Crypto currency is another hot topic on which the government has already stated its position. However in order to ensure that that there is no misuse of cryptocurrency, along with a substantive leverage of an emerging market, there is need to bring in a comprehensive, fair and globally competitive set of laws governing this domain. The tourism and hospitality sector is another sector that needs to be supported, given the impact the pandemic has had on it. The sector has been one of the largest employers in the country, and incentives and tax breaks could be given so as to help it sustain through the pandemic and recover post-pandemic in order to keep driving economic growth. The government may also look at creating special tourism zones with specific incentives to both support the sector as well as add more steam to the economic engine. Apart from this infrastructurally the budget may provide further incentives to the creation and scaling up of MROs as the aviation industry continues to grow, but also look at ways to rationalise costs as it recovers from the pandemic.
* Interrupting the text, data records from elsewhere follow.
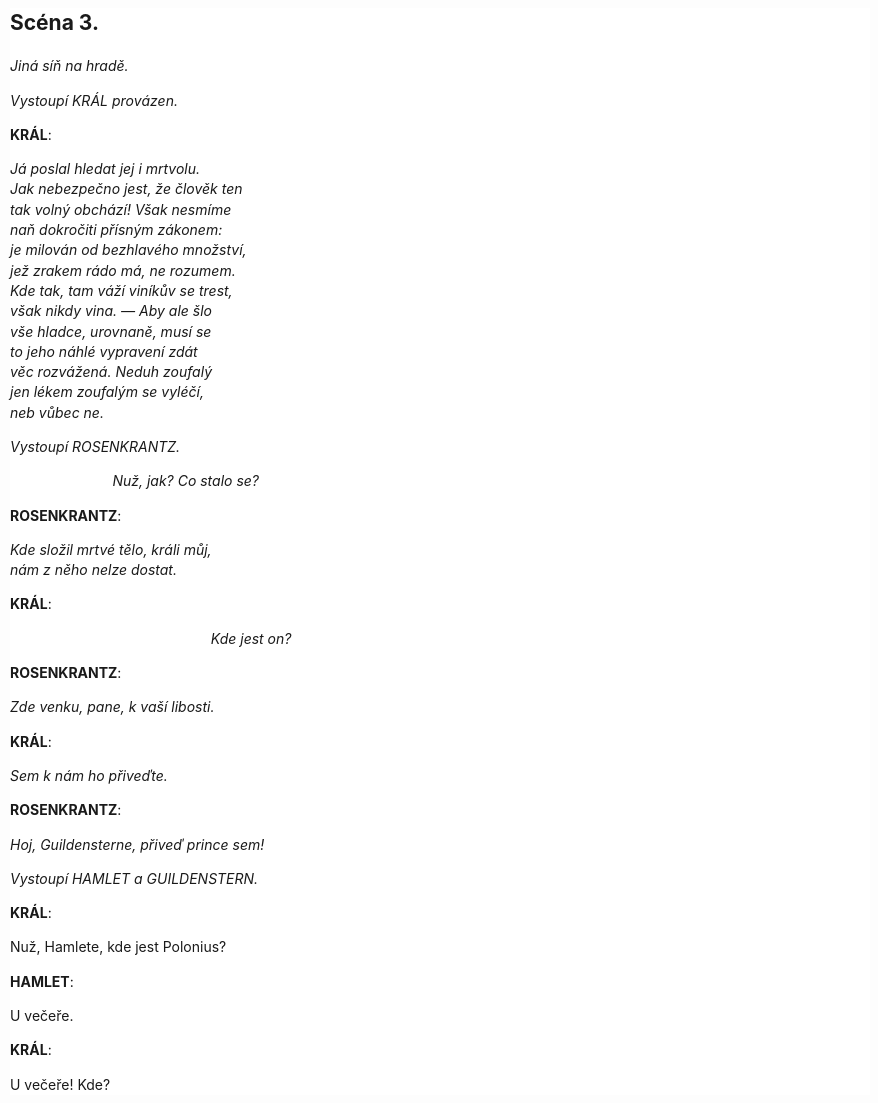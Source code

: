 ## Scéna 3.

_Jiná síň na hradě._

_Vystoupí KRÁL provázen._

**KRÁL**:

_Já poslal hledat jej i mrtvolu.  
Jak nebezpečno jest, že člověk ten  
tak volný obchází! Však nesmíme  
naň dokročiti přísným zákonem:  
je milován od bezhlavého množství,  
jež zrakem rádo má, ne rozumem.  
Kde tak, tam váží viníkův se trest,  
však nikdy vina. — Aby ale šlo  
vše hladce, urovnaně, musí se  
to jeho náhlé vypravení zdát  
věc rozvážená. Neduh zoufalý  
jen lékem zoufalým se vyléčí,  
neb vůbec ne._

_Vystoupí ROSENKRANTZ._

                          _Nuž, jak? Co stalo se?_

**ROSENKRANTZ**:

_Kde složil mrtvé tělo, králi můj,  
nám z něho nelze dostat._

**KRÁL**:

                                                   _Kde jest on?_

**ROSENKRANTZ**:

_Zde venku, pane, k vaší libosti._

**KRÁL**:

_Sem k nám ho přiveďte._

**ROSENKRANTZ**:

_Hoj, Guildensterne, přiveď prince sem!_

_Vystoupí HAMLET a GUILDENSTERN._

**KRÁL**:

Nuž, Hamlete, kde jest Polonius?

**HAMLET**:

U večeře.

**KRÁL**:

U večeře! Kde?
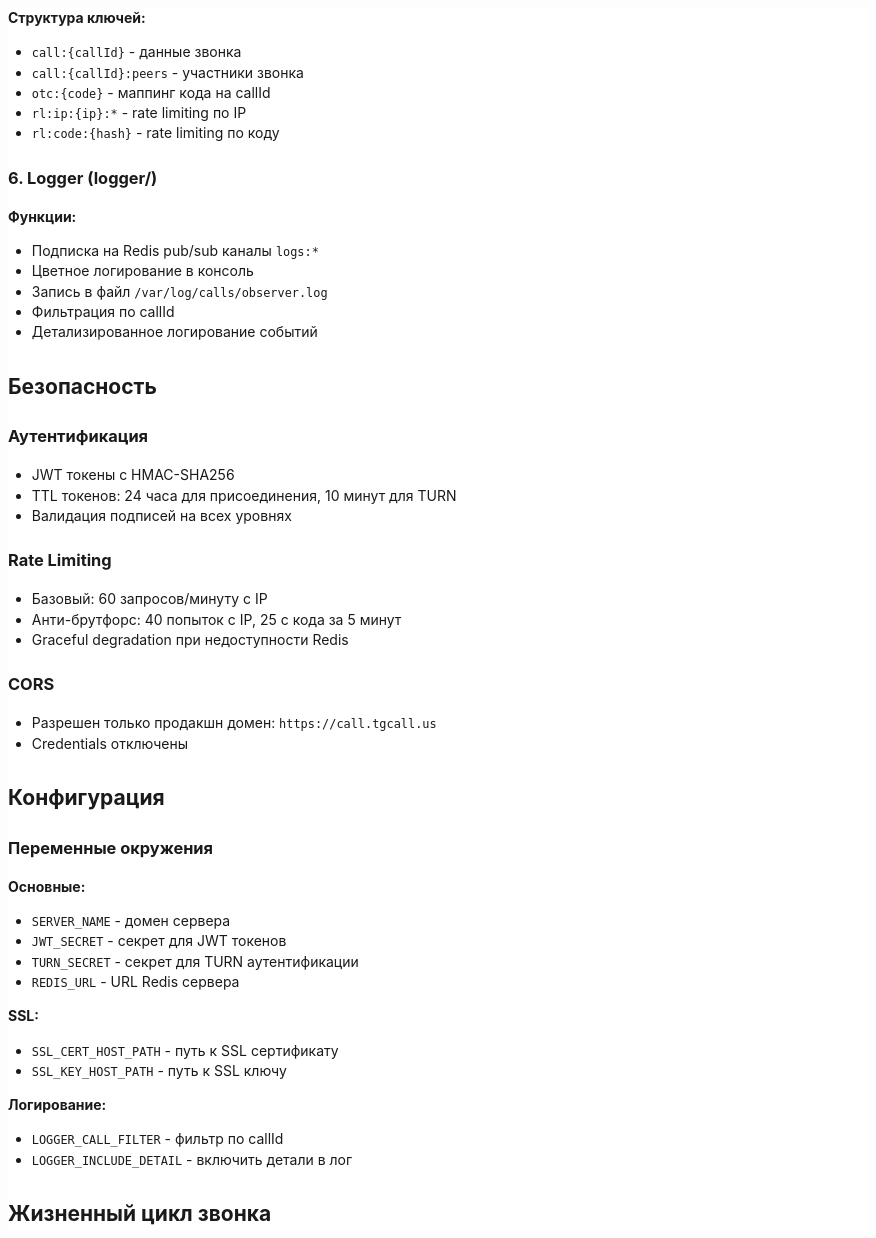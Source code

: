 **Структура ключей:**
- `call:{callId}` - данные звонка
- `call:{callId}:peers` - участники звонка
- `otc:{code}` - маппинг кода на callId
- `rl:ip:{ip}:*` - rate limiting по IP
- `rl:code:{hash}` - rate limiting по коду

### 6. Logger (logger/)

**Функции:**
- Подписка на Redis pub/sub каналы `logs:*`
- Цветное логирование в консоль
- Запись в файл `/var/log/calls/observer.log`
- Фильтрация по callId
- Детализированное логирование событий

## Безопасность

### Аутентификация
- JWT токены с HMAC-SHA256
- TTL токенов: 24 часа для присоединения, 10 минут для TURN
- Валидация подписей на всех уровнях

### Rate Limiting
- Базовый: 60 запросов/минуту с IP
- Анти-брутфорс: 40 попыток с IP, 25 с кода за 5 минут
- Graceful degradation при недоступности Redis

### CORS
- Разрешен только продакшн домен: `https://call.tgcall.us`
- Credentials отключены

## Конфигурация

### Переменные окружения

**Основные:**
- `SERVER_NAME` - домен сервера
- `JWT_SECRET` - секрет для JWT токенов
- `TURN_SECRET` - секрет для TURN аутентификации
- `REDIS_URL` - URL Redis сервера

**SSL:**
- `SSL_CERT_HOST_PATH` - путь к SSL сертификату
- `SSL_KEY_HOST_PATH` - путь к SSL ключу

**Логирование:**
- `LOGGER_CALL_FILTER` - фильтр по callId
- `LOGGER_INCLUDE_DETAIL` - включить детали в лог

## Жизненный цикл звонка
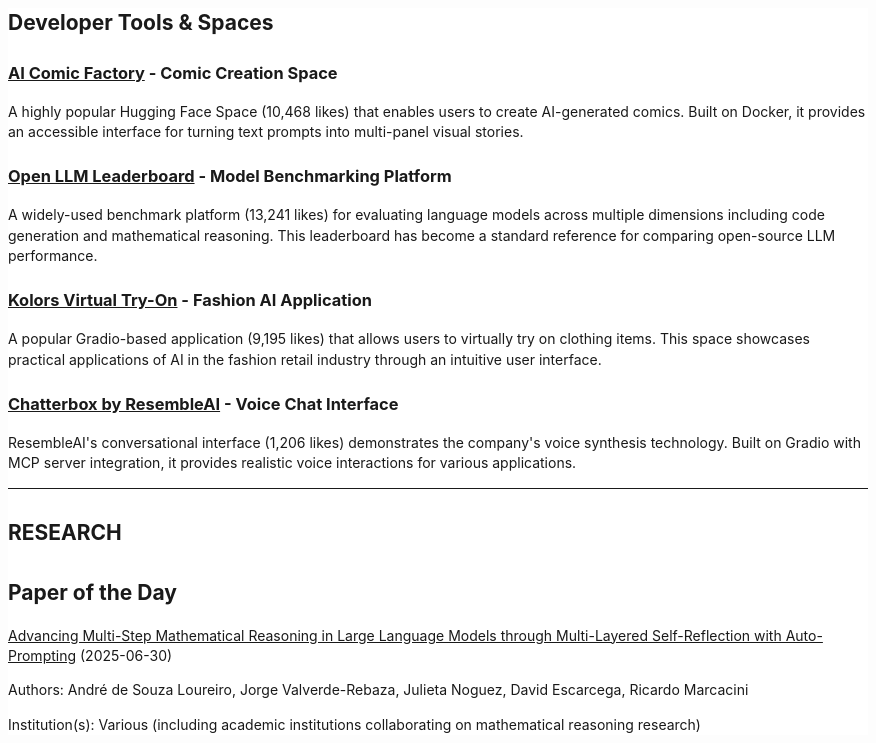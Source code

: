Developer Tools & Spaces
------------------------

### [AI Comic Factory](https://huggingface.co/spaces/jbilcke-hf/ai-comic-factory?utm_source=agent-k&utm_medium=email&utm_campaign=llm-daily-july-02-2025) - Comic Creation Space

A highly popular Hugging Face Space (10,468 likes) that enables users to create AI-generated comics. Built on Docker, it provides an accessible interface for turning text prompts into multi-panel visual stories.

### [Open LLM Leaderboard](https://huggingface.co/spaces/open-llm-leaderboard/open_llm_leaderboard?utm_source=agent-k&utm_medium=email&utm_campaign=llm-daily-july-02-2025) - Model Benchmarking Platform

A widely-used benchmark platform (13,241 likes) for evaluating language models across multiple dimensions including code generation and mathematical reasoning. This leaderboard has become a standard reference for comparing open-source LLM performance.

### [Kolors Virtual Try-On](https://huggingface.co/spaces/Kwai-Kolors/Kolors-Virtual-Try-On?utm_source=agent-k&utm_medium=email&utm_campaign=llm-daily-july-02-2025) - Fashion AI Application

A popular Gradio-based application (9,195 likes) that allows users to virtually try on clothing items. This space showcases practical applications of AI in the fashion retail industry through an intuitive user interface.

### [Chatterbox by ResembleAI](https://huggingface.co/spaces/ResembleAI/Chatterbox?utm_source=agent-k&utm_medium=email&utm_campaign=llm-daily-july-02-2025) - Voice Chat Interface

ResembleAI's conversational interface (1,206 likes) demonstrates the company's voice synthesis technology. Built on Gradio with MCP server integration, it provides realistic voice interactions for various applications.

* * *

RESEARCH
--------

Paper of the Day
----------------

[Advancing Multi-Step Mathematical Reasoning in Large Language Models through Multi-Layered Self-Reflection with Auto-Prompting](https://arxiv.org/abs/2506.23888v1?utm_source=agent-k&utm_medium=email&utm_campaign=llm-daily-july-02-2025) (2025-06-30)

Authors: André de Souza Loureiro, Jorge Valverde-Rebaza, Julieta Noguez, David Escarcega, Ricardo Marcacini

Institution(s): Various (including academic institutions collaborating on mathematical reasoning research)
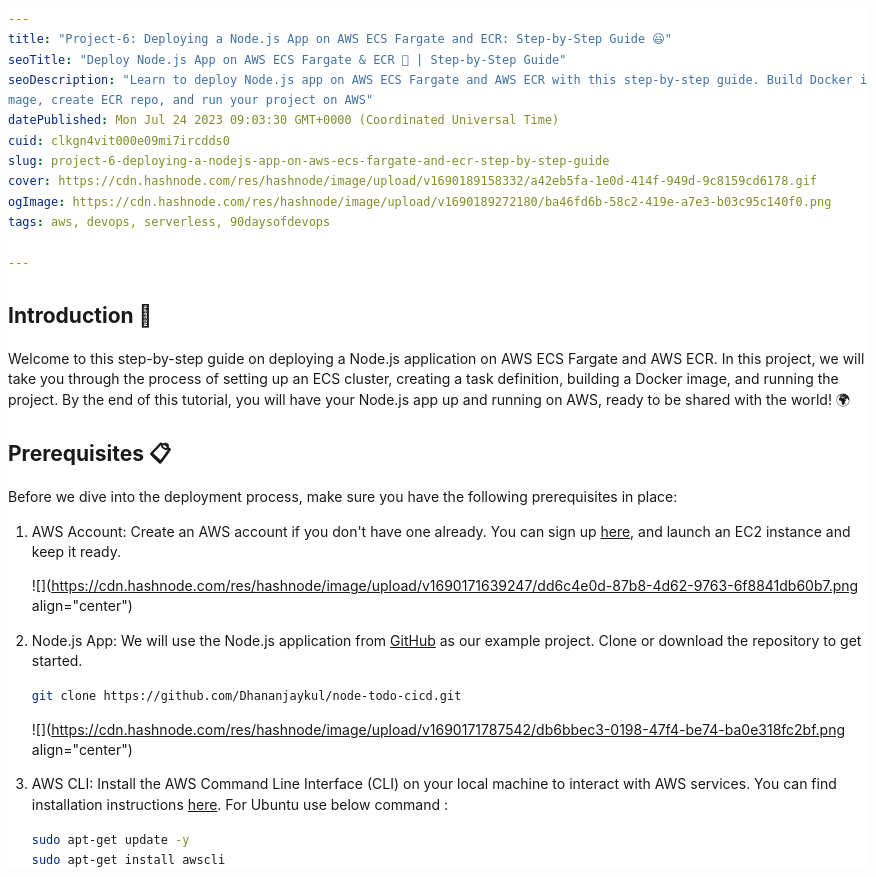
 ```yaml
---
title: "Project-6: Deploying a Node.js App on AWS ECS Fargate and ECR: Step-by-Step Guide 😃"
seoTitle: "Deploy Node.js App on AWS ECS Fargate & ECR 🚀 | Step-by-Step Guide"
seoDescription: "Learn to deploy Node.js app on AWS ECS Fargate and AWS ECR with this step-by-step guide. Build Docker image, create ECR repo, and run your project on AWS"
datePublished: Mon Jul 24 2023 09:03:30 GMT+0000 (Coordinated Universal Time)
cuid: clkgn4vit000e09mi7ircdds0
slug: project-6-deploying-a-nodejs-app-on-aws-ecs-fargate-and-ecr-step-by-step-guide
cover: https://cdn.hashnode.com/res/hashnode/image/upload/v1690189158332/a42eb5fa-1e0d-414f-949d-9c8159cd6178.gif
ogImage: https://cdn.hashnode.com/res/hashnode/image/upload/v1690189272180/ba46fd6b-58c2-419e-a7e3-b03c95c140f0.png
tags: aws, devops, serverless, 90daysofdevops

---
```


## Introduction 🚀

Welcome to this step-by-step guide on deploying a Node.js application on AWS ECS Fargate and AWS ECR. In this project, we will take you through the process of setting up an ECS cluster, creating a task definition, building a Docker image, and running the project. By the end of this tutorial, you will have your Node.js app up and running on AWS, ready to be shared with the world! 🌍

## Prerequisites 📋

Before we dive into the deployment process, make sure you have the following prerequisites in place:

1. AWS Account: Create an AWS account if you don't have one already. You can sign up [here](https://aws.amazon.com/), and launch an EC2 instance and keep it ready.
    
    ![](https://cdn.hashnode.com/res/hashnode/image/upload/v1690171639247/dd6c4e0d-87b8-4d62-9763-6f8841db60b7.png align="center")
    
2. Node.js App: We will use the Node.js application from [GitHub](https://github.com/Dhananjaykul/node-todo-cicd) as our example project. Clone or download the repository to get started.
    
    ```bash
    git clone https://github.com/Dhananjaykul/node-todo-cicd.git
    ```
    
    ![](https://cdn.hashnode.com/res/hashnode/image/upload/v1690171787542/db6bbec3-0198-47f4-be74-ba0e318fc2bf.png align="center")
    
3. AWS CLI: Install the AWS Command Line Interface (CLI) on your local machine to interact with AWS services. You can find installation instructions [here](https://aws.amazon.com/cli/). For Ubuntu use below command :
    
    ```bash
    sudo apt-get update -y
    sudo apt-get install awscli
    ```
On the financial sector, there would continue to be considered moves for improved structuring. The government is unlikely to tinker much with the markets but may take measures to create more exchanges to mitigate risks. Retail investors may also be given tax breaks to address concentration risks. While the formation of development financial institutions (DFIs) and national asset reconstruction companies (ARCs) were steps to reform the banking sector as a whole, continued capitalisation of PSU banks along with mergers and disinvestment is likely to be in focus to further reform. And also beyond the financial sector, PSU mergers, rationalisation and disinvestment is likely to happen in a big way in line with the announced policy of the government exiting business, except limited PSUs in a handful of critical core sectors.
Another area where the government is likely to focus on better governance is strengthening of protocols and processes around the PMJAY scheme which has seen certain concerns during the pandemic. The government is also likely to continue on its path of reforming the regulatory environment for companies, especially through further decriminalisation of various clauses of the Companies Act. Finally, on taxes, while I do foresee further rationalisation in corporate tax structures to attract more capital, I do not expect much change in personal tax.
In sum and substance I believe that Budget 2022 will follow the line from last year and drive more reform. One can try and predict the scale and direction of these, but for what it will actually be, we wait with bated breath for 1 February.